> _INSTRUCTIONS TO FOLLOW_:
Output what the records say, word for word, with no images.

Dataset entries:
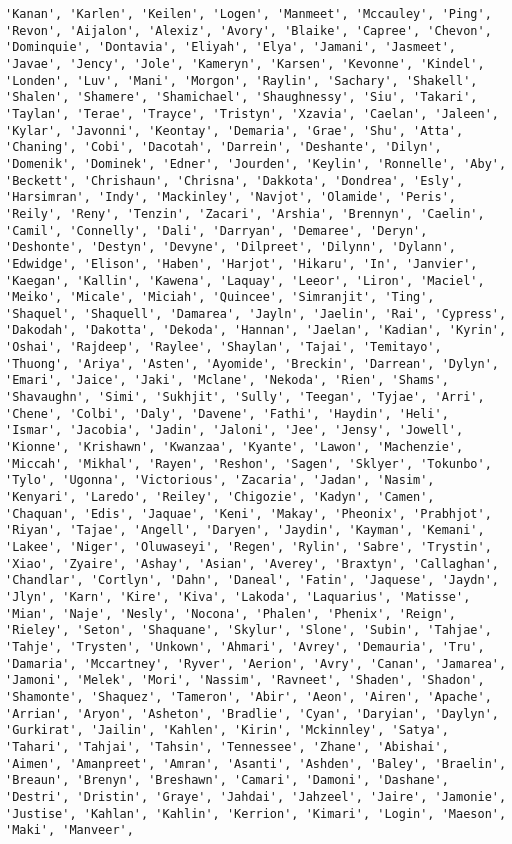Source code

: \documentclass[11pt]{article}
\begin{document}
\begin{Verbatim}[commandchars=\\\{\}]
'Kanan', 'Karlen', 'Keilen', 'Logen', 'Manmeet', 'Mccauley', 'Ping', 'Revon', 'Aijalon', 'Alexiz', 'Avory', 'Blaike', 'Capree', 'Chevon', 'Dominquie', 'Dontavia', 'Eliyah', 'Elya', 'Jamani', 'Jasmeet', 'Javae', 'Jency', 'Jole', 'Kameryn', 'Karsen', 'Kevonne', 'Kindel', 'Londen', 'Luv', 'Mani', 'Morgon', 'Raylin', 'Sachary', 'Shakell', 'Shalen', 'Shamere', 'Shamichael', 'Shaughnessy', 'Siu', 'Takari', 'Taylan', 'Terae', 'Trayce', 'Tristyn', 'Xzavia', 'Caelan', 'Jaleen', 'Kylar', 'Javonni', 'Keontay', 'Demaria', 'Grae', 'Shu', 'Atta', 'Chaning', 'Cobi', 'Dacotah', 'Darrein', 'Deshante', 'Dilyn', 'Domenik', 'Dominek', 'Edner', 'Jourden', 'Keylin', 'Ronnelle', 'Aby', 'Beckett', 'Chrishaun', 'Chrisna', 'Dakkota', 'Dondrea', 'Esly', 'Harsimran', 'Indy', 'Mackinley', 'Navjot', 'Olamide', 'Peris', 'Reily', 'Reny', 'Tenzin', 'Zacari', 'Arshia', 'Brennyn', 'Caelin', 'Camil', 'Connelly', 'Dali', 'Darryan', 'Demaree', 'Deryn', 'Deshonte', 'Destyn', 'Devyne', 'Dilpreet', 'Dilynn', 'Dylann', 'Edwidge', 'Elison', 'Haben', 'Harjot', 'Hikaru', 'In', 'Janvier', 'Kaegan', 'Kallin', 'Kawena', 'Laquay', 'Leeor', 'Liron', 'Maciel', 'Meiko', 'Micale', 'Miciah', 'Quincee', 'Simranjit', 'Ting', 'Shaquel', 'Shaquell', 'Damarea', 'Jayln', 'Jaelin', 'Rai', 'Cypress', 'Dakodah', 'Dakotta', 'Dekoda', 'Hannan', 'Jaelan', 'Kadian', 'Kyrin', 'Oshai', 'Rajdeep', 'Raylee', 'Shaylan', 'Tajai', 'Temitayo', 'Thuong', 'Ariya', 'Asten', 'Ayomide', 'Breckin', 'Darrean', 'Dylyn', 'Emari', 'Jaice', 'Jaki', 'Mclane', 'Nekoda', 'Rien', 'Shams', 'Shavaughn', 'Simi', 'Sukhjit', 'Sully', 'Teegan', 'Tyjae', 'Arri', 'Chene', 'Colbi', 'Daly', 'Davene', 'Fathi', 'Haydin', 'Heli', 'Ismar', 'Jacobia', 'Jadin', 'Jaloni', 'Jee', 'Jensy', 'Jowell', 'Kionne', 'Krishawn', 'Kwanzaa', 'Kyante', 'Lawon', 'Machenzie', 'Miccah', 'Mikhal', 'Rayen', 'Reshon', 'Sagen', 'Sklyer', 'Tokunbo', 'Tylo', 'Ugonna', 'Victorious', 'Zacaria', 'Jadan', 'Nasim', 'Kenyari', 'Laredo', 'Reiley', 'Chigozie', 'Kadyn', 'Camen', 'Chaquan', 'Edis', 'Jaquae', 'Keni', 'Makay', 'Pheonix', 'Prabhjot', 'Riyan', 'Tajae', 'Angell', 'Daryen', 'Jaydin', 'Kayman', 'Kemani', 'Lakee', 'Niger', 'Oluwaseyi', 'Regen', 'Rylin', 'Sabre', 'Trystin', 'Xiao', 'Zyaire', 'Ashay', 'Asian', 'Averey', 'Braxtyn', 'Callaghan', 'Chandlar', 'Cortlyn', 'Dahn', 'Daneal', 'Fatin', 'Jaquese', 'Jaydn', 'Jlyn', 'Karn', 'Kire', 'Kiva', 'Lakoda', 'Laquarius', 'Matisse', 'Mian', 'Naje', 'Nesly', 'Nocona', 'Phalen', 'Phenix', 'Reign', 'Rieley', 'Seton', 'Shaquane', 'Skylur', 'Slone', 'Subin', 'Tahjae', 'Tahje', 'Trysten', 'Unkown', 'Ahmari', 'Avrey', 'Demauria', 'Tru', 'Damaria', 'Mccartney', 'Ryver', 'Aerion', 'Avry', 'Canan', 'Jamarea', 'Jamoni', 'Melek', 'Mori', 'Nassim', 'Ravneet', 'Shaden', 'Shadon', 'Shamonte', 'Shaquez', 'Tameron', 'Abir', 'Aeon', 'Airen', 'Apache', 'Arrian', 'Aryon', 'Asheton', 'Bradlie', 'Cyan', 'Daryian', 'Daylyn', 'Gurkirat', 'Jailin', 'Kahlen', 'Kirin', 'Mckinnley', 'Satya', 'Tahari', 'Tahjai', 'Tahsin', 'Tennessee', 'Zhane', 'Abishai', 'Aimen', 'Amanpreet', 'Amran', 'Asanti', 'Ashden', 'Baley', 'Braelin', 'Breaun', 'Brenyn', 'Breshawn', 'Camari', 'Damoni', 'Dashane', 'Destri', 'Dristin', 'Graye', 'Jahdai', 'Jahzeel', 'Jaire', 'Jamonie', 'Justise', 'Kahlan', 'Kahlin', 'Kerrion', 'Kimari', 'Login', 'Maeson', 'Maki', 'Manveer', 
\end{Verbatim}
\end{document}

> _RESPONSE TO THIS TASK_:
Source code

: \documentclass[11pt]{article}
\begin{document}
\begin{Verbatim}[commandchars=\\\{\}]
'Kanan', 'Karlen', 'Keilen', 'Logen', 'Manmeet', 'Mccauley', 'Ping', 'Revon', 'Aijalon', 'Alexiz', 'Avory', 'Blaike', 'Capree', 'Chevon', 'Dominquie', 'Dontavia', 'Eliyah', 'Elya', 'Jamani', 'Jasmeet', 'Javae', 'Jency', 'Jole', 'Kameryn', 'Karsen', 'Kevonne', 'Kindel', 'Londen', 'Luv', 'Mani', 'Morgon', 'Raylin', 'Sachary', 'Shakell', 'Shalen', 'Shamere', 'Shamichael', 'Shaughnessy', 'Siu', 'Takari', 'Taylan', 'Terae', 'Trayce', 'Tristyn', 'Xzavia', 'Caelan', 'Jaleen', 'Kylar', 'Javonni', 'Keontay', 'Demaria', 'Grae', 'Shu', 'Atta', 'Chaning', 'Cobi', 'Dacotah', 'Darrein', 'Deshante', 'Dilyn', 'Domenik', 'Dominek', 'Edner', 'Jourden', 'Keylin', 'Ronnelle', 'Aby', 'Beckett', 'Chrishaun', 'Chrisna', 'Dakkota', 'Dondrea', 'Esly', 'Harsimran', 'Indy', 'Mackinley', 'Navjot', 'Olamide', 'Peris', 'Reily', 'Reny', 'Tenzin', 'Zacari', 'Arshia', 'Brennyn', 'Caelin', 'Camil', 'Connelly', 'Dali', 'Darryan', 'Demaree', 'Deryn', 'Deshonte', 'Destyn', 'Devyne', 'Dilpreet', 'Dilynn', 'Dylann', 'Edwidge', 'Elison', 'Haben', 'Harjot', 'Hikaru', 'In', 'Janvier', 'Kaegan', 'Kallin', 'Kawena', 'Laquay', 'Leeor', 'Liron', 'Maciel', 'Meiko', 'Micale', 'Miciah', 'Quincee', 'Simranjit', 'Ting', 'Shaquel', 'Shaquell', 'Damarea', 'Jayln', 'Jaelin', 'Rai', 'Cypress', 'Dakodah', 'Dakotta', 'Dekoda', 'Hannan', 'Jaelan', 'Kadian', 'Kyrin', 'Oshai', 'Rajdeep', 'Raylee', 'Shaylan', 'Tajai', 'Temitayo', 'Thuong', 'Ariya', 'Asten', 'Ayomide', 'Breckin', 'Darrean', 'Dylyn', 'Emari', 'Jaice', 'Jaki', 'Mclane', 'Nekoda', 'Rien', 'Shams', 'Shavaughn', 'Simi', 'Sukhjit', 'Sully', 'Teegan', 'Tyjae', 'Arri', 'Chene', 'Colbi', 'Daly', 'Davene', 'Fathi', 'Haydin', 'Heli', 'Ismar', 'Jacobia', 'Jadin', 'Jaloni', 'Jee', 'Jensy', 'Jowell', 'Kionne', 'Krishawn', 'Kwanzaa', 'Kyante', 'Lawon', 'Machenzie', 'Miccah', 'Mikhal', 'Rayen', 'Reshon', 'Sagen', 'Sklyer', 'Tokunbo', 'Tylo', 'Ugonna', 'Victorious', 'Zacaria', 'Jadan', 'Nasim', 'Kenyari', 'Laredo', 'Reiley', 'Chigozie', 'Kadyn', 'Camen', 'Chaquan', 'Edis', 'Jaquae', 'Keni', 'Makay', 'Pheonix', 'Prabhjot', 'Riyan', 'Tajae', 'Angell', 'Daryen', 'Jaydin', 'Kayman', 'Kemani', 'Lakee', 'Niger', 'Oluwaseyi', 'Regen', 'Rylin', 'Sabre', 'Trystin', 'Xiao', 'Zyaire', 'Ashay', 'Asian', 'Averey', 'Braxtyn', 'Callaghan', 'Chandlar', 'Cortlyn', 'Dahn', 'Daneal', 'Fatin', 'Jaquese', 'Jaydn', 'Jlyn', 'Karn', 'Kire', 'Kiva', 'Lakoda', 'Laquarius', 'Matisse', 'Mian', 'Naje', 'Nesly', 'Nocona', 'Phalen', 'Phenix', 'Reign', 'Rieley', 'Seton', 'Shaquane', 'Skylur', 'Slone', 'Subin', 'Tahjae', 'Tahje', 'Trysten', 'Unkown', 'Ahmari', 'Avrey', 'Demauria', 'Tru', 'Damaria', 'Mccartney', 'Ryver', 'Aerion', 'Avry', 'Canan', 'Jamarea', 'Jamoni', 'Melek', 'Mori', 'Nassim', 'Ravneet', 'Shaden', 'Shadon', 'Shamonte', 'Shaquez', 'Tameron', 'Abir', 'Aeon', 'Airen', 'Apache', 'Arrian', 'Aryon', 'Asheton', 'Bradlie', 'Cyan', 'Daryian', 'Daylyn', 'Gurkirat', 'Jailin', 'Kahlen', 'Kirin', 'Mckinnley', 'Satya', 'Tahari', 'Tahjai', 'Tahsin', 'Tennessee', 'Zhane', 'Abishai', 'Aimen', 'Amanpreet', 'Amran', 'Asanti', 'Ashden', 'Baley', 'Braelin', 'Breaun', 'Brenyn', 'Breshawn', 'Camari', 'Damoni', 'Dashane', 'Destri', 'Dristin', 'Graye', 'Jahdai', 'Jahzeel', 'Jaire', 'Jamonie', 'Justise', 'Kahlan', 'Kahlin', 'Kerrion', 'Kimari', 'Login', 'Maeson', 'Maki', 'Manveer', 
\end{Verbatim}
\end{document}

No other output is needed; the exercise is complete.